Candida and Candidiasis 2021: what to look forward to with Professor Geraldine Butler
Posted on March 8, 2021 by Microbiology Society
In this blog, we discuss the upcoming Candida and Candidiasis 2021 Focused Meeting with Professor Geraldine Butler. Professor Butler is based at the School of Biomolecular and Biomedical Science at University College in Dublin and is a member of the organising committee of the Candida and Candidiasis meeting.
My group studies the evolution and virulence of yeasts, particularly those that are pathogenic and are part of the Candida clade. Fungi are major causes of infection, yet they tend to be understudied. Recent estimates suggest that more than three million people across the globe are infected by fungi and more than one million people die a year. Approximately 750,000 have invasive candidiasis. On the other hand, fungi are an important part of the environment, as symbionts and decomposers. We use genomic methods to study the virulence of Candida species.
Could you tell us a little about the Candida and Candidiasis Focused Meeting? Have you been to this meeting before?
The Candida and Candidiasis meeting was originally supported by the American Society for Microbiology (ASM) and ran every two years until 2018. There were 14 meetings in total, but in 2018 ASM dropped support for smaller conferences. Following consultations with the Candida community, the Microbiology Society was approached and agreed to support a new version of the conference. I have attended at least six of these meetings in the past, and possibly more.
The conference brings together molecular biology, cell biology and evolutionary biology researchers and clinicians. Sessions cover the biology of the pathogens, which include many different Candida species, and the responses of the host. There is an emphasis on diversity, with early career researchers encouraged to attend and present.
Focused Meetings offer the opportunity to strengthen relationships with other groups working in a field. What advice would you give to colleagues hoping to form new collaborations?
One of the disadvantages of digital meetings is the lack of unplanned meetings – you can't bump into people in corridors. I, therefore, encourage everyone to make full use of the interaction tools that are available. Each poster presenter will have a ‘digital room’ where they can meet up to 16 people at a time. Encourage people to attend your sessions! There also will be ‘meet the speaker’ events after each session, so make use of these. In addition, anyone can request a one-to-one meeting at any time with any other attendee. Use the bulletin boards for general communications.
What are some aspects of the meeting that you are most looking forward to?
Interacting with people other than my husband! Most of us have been locked-down at some level for a long time, and I really miss the interaction with others. It's been a long time since the Candida community has met. I'm looking forward to hearing about some cool research and meeting some new people.

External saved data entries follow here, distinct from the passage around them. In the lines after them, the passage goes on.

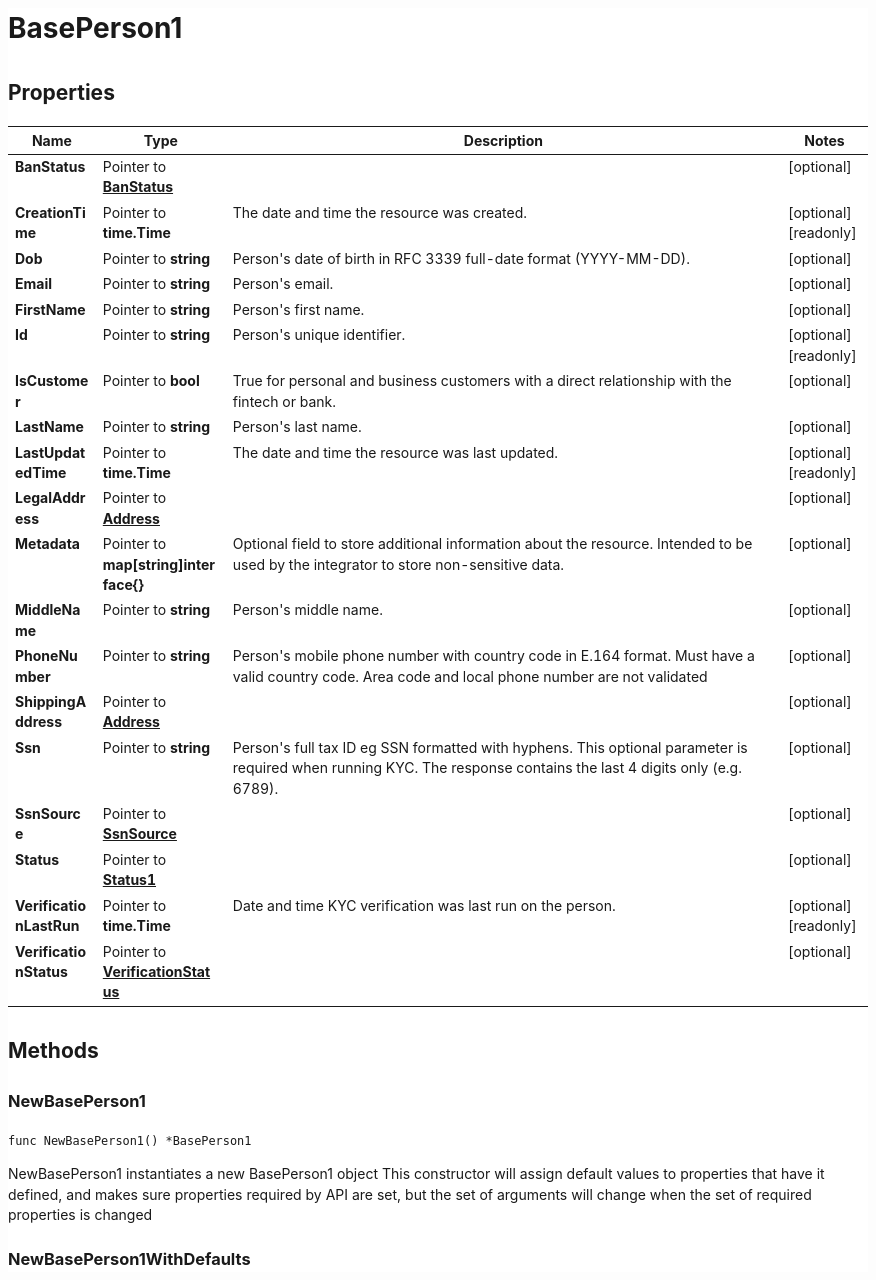 # BasePerson1

## Properties

Name | Type | Description | Notes
------------ | ------------- | ------------- | -------------
**BanStatus** | Pointer to [**BanStatus**](BanStatus.md) |  | [optional] 
**CreationTime** | Pointer to **time.Time** | The date and time the resource was created. | [optional] [readonly] 
**Dob** | Pointer to **string** | Person&#39;s date of birth in RFC 3339 full-date format (YYYY-MM-DD). | [optional] 
**Email** | Pointer to **string** | Person&#39;s email. | [optional] 
**FirstName** | Pointer to **string** | Person&#39;s first name. | [optional] 
**Id** | Pointer to **string** | Person&#39;s unique identifier. | [optional] [readonly] 
**IsCustomer** | Pointer to **bool** | True for personal and business customers with a direct relationship with the fintech or bank. | [optional] 
**LastName** | Pointer to **string** | Person&#39;s last name. | [optional] 
**LastUpdatedTime** | Pointer to **time.Time** | The date and time the resource was last updated. | [optional] [readonly] 
**LegalAddress** | Pointer to [**Address**](Address.md) |  | [optional] 
**Metadata** | Pointer to **map[string]interface{}** | Optional field to store additional information about the resource. Intended to be used by the integrator to store non-sensitive data.  | [optional] 
**MiddleName** | Pointer to **string** | Person&#39;s middle name. | [optional] 
**PhoneNumber** | Pointer to **string** | Person&#39;s mobile phone number with country code in E.164 format. Must have a valid country code. Area code and local phone number are not validated | [optional] 
**ShippingAddress** | Pointer to [**Address**](Address.md) |  | [optional] 
**Ssn** | Pointer to **string** | Person&#39;s full tax ID eg SSN formatted with hyphens. This optional parameter is required when running KYC. The response contains the last 4 digits only (e.g. 6789). | [optional] 
**SsnSource** | Pointer to [**SsnSource**](SsnSource.md) |  | [optional] 
**Status** | Pointer to [**Status1**](Status1.md) |  | [optional] 
**VerificationLastRun** | Pointer to **time.Time** | Date and time KYC verification was last run on the person. | [optional] [readonly] 
**VerificationStatus** | Pointer to [**VerificationStatus**](VerificationStatus.md) |  | [optional] 

## Methods

### NewBasePerson1

`func NewBasePerson1() *BasePerson1`

NewBasePerson1 instantiates a new BasePerson1 object
This constructor will assign default values to properties that have it defined,
and makes sure properties required by API are set, but the set of arguments
will change when the set of required properties is changed

### NewBasePerson1WithDefaults
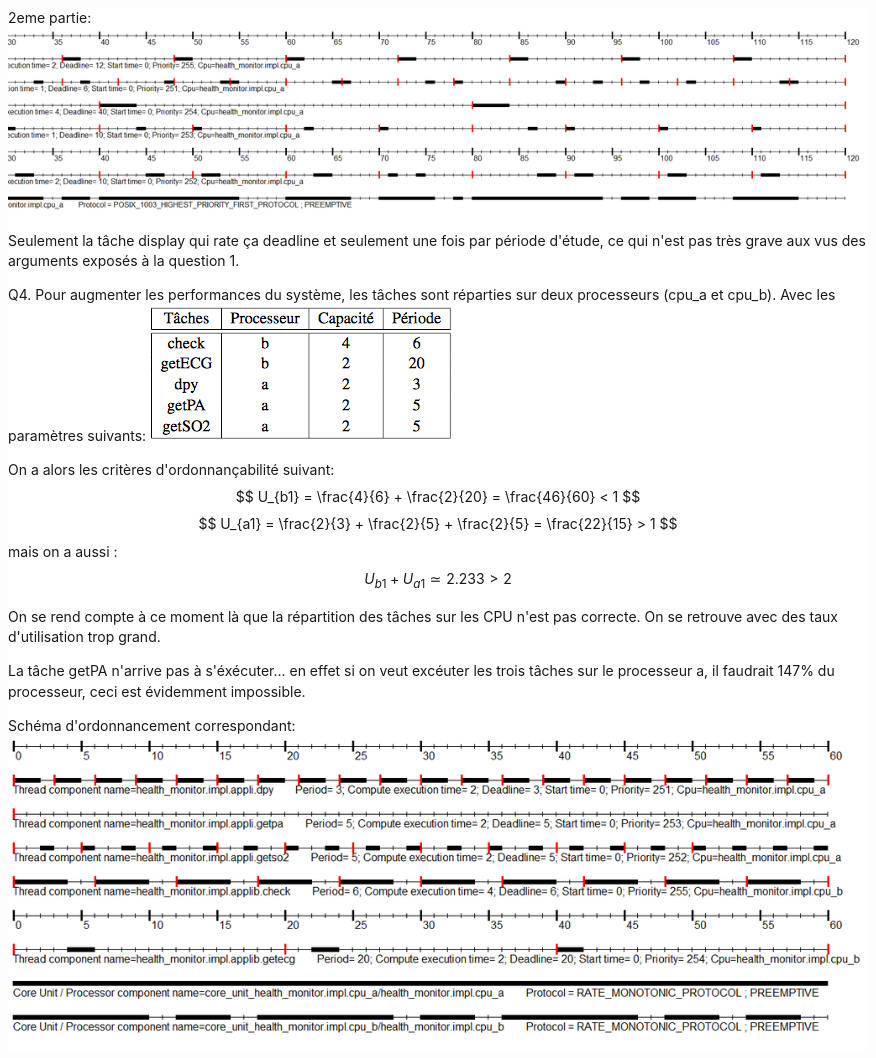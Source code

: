 2eme partie:
![schema](./validation/3-2preempt(2).PNG)

Seulement la tâche display qui rate ça deadline et seulement une fois par période d'étude, ce qui n'est pas très grave aux vus des arguments exposés à la question 1.


Q4. Pour augmenter les performances du système, les tâches sont réparties sur deux processeurs (cpu_a et cpu_b). Avec les paramètres suivants:
![schema](./imgtacheMedical.PNG)

On a alors les critères d'ordonnançabilité suivant:
$$
U_{b1} = \frac{4}{6} + \frac{2}{20} = \frac{46}{60} < 1
$$
$$
U_{a1} = \frac{2}{3} + \frac{2}{5} + \frac{2}{5} = \frac{22}{15} > 1
$$
mais on a aussi :
$$
U_{b1} + U_{a1} \simeq 2.233  > 2
$$

On se rend compte à ce moment là que la répartition des tâches sur les CPU n'est pas correcte. On se retrouve avec des taux d'utilisation trop grand.


La tâche getPA n'arrive pas à s'éxécuter... en effet si on veut excéuter les trois tâches sur le processeur a, il faudrait 147% du processeur, ceci est évidemment impossible.

Schéma d'ordonnancement correspondant:
![schema](./validation/3-4.PNG)
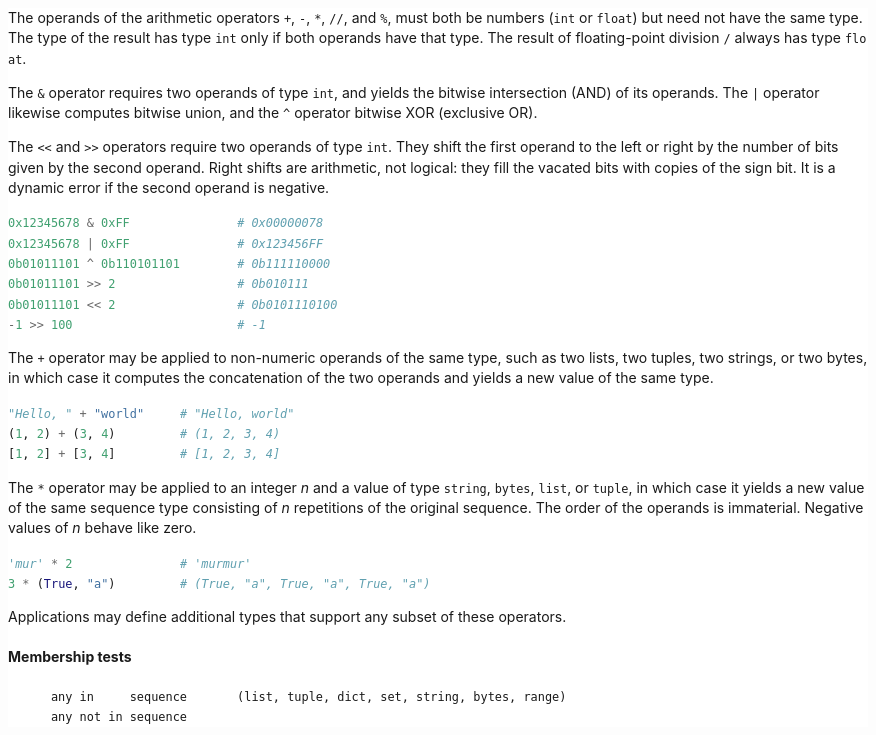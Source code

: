 The operands of the arithmetic operators `+`, `-`, `*`, `//`, and `%`,
must both be numbers (`int` or `float`) but need not have the same type.
The type of the result has type `int` only if both operands have that type.
The result of floating-point division `/` always has type `float`.

The `&` operator requires two operands of type `int`,
and yields the bitwise intersection (AND) of its operands.
The `|` operator likewise computes bitwise union,
and the `^` operator bitwise XOR (exclusive OR).

The `<<` and `>>` operators require two operands of type `int`.
They shift the first operand to the left or right
by the number of bits given by the second operand.
Right shifts are arithmetic, not logical:
they fill the vacated bits with copies of the sign bit.
It is a dynamic error if the second operand is negative.

```python
0x12345678 & 0xFF               # 0x00000078
0x12345678 | 0xFF               # 0x123456FF
0b01011101 ^ 0b110101101        # 0b111110000
0b01011101 >> 2                 # 0b010111
0b01011101 << 2                 # 0b0101110100
-1 >> 100                       # -1
```

The `+` operator may be applied to non-numeric operands of the same
type, such as two lists, two tuples, two strings, or two bytes, in which case it
computes the concatenation of the two operands and yields a new value of
the same type.

```python
"Hello, " + "world"		# "Hello, world"
(1, 2) + (3, 4)			# (1, 2, 3, 4)
[1, 2] + [3, 4]			# [1, 2, 3, 4]
```

The `*` operator may be applied to an integer _n_ and a value of type
`string`, `bytes`, `list`, or `tuple`, in which case it yields a new value
of the same sequence type consisting of _n_ repetitions of the original sequence.
The order of the operands is immaterial.
Negative values of _n_ behave like zero.

```python
'mur' * 2               # 'murmur'
3 * (True, "a")         # (True, "a", True, "a", True, "a")
```

Applications may define additional types that support any subset of
these operators.


#### Membership tests

```text
      any in     sequence		(list, tuple, dict, set, string, bytes, range)
      any not in sequence
```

Candida and Candidiasis was postponed last year and made virtual for 2021. As part of the organising committee, how did you overcome the challenges associated with the postponement?
We conferred with as many people as possible, and pooled experience of attending other online conferences. There have been a lot of changes. In order to involve as many people as possible from as many time zones as possible, the conference will run over seven days, for 4–5 hours each time (and in the UK will be during the afternoon). There will be a programme of virtual talks, with regular opportunities to ask the speakers questions. We have put some thought into how to encourage social interaction, and we hope that people will engage with some non-science events (such as identifying the ‘senior’ scientists from some early photographs). We will also experiment with at least one session designed to mimic an informal reception. Finally, there will be a career session for early career researchers.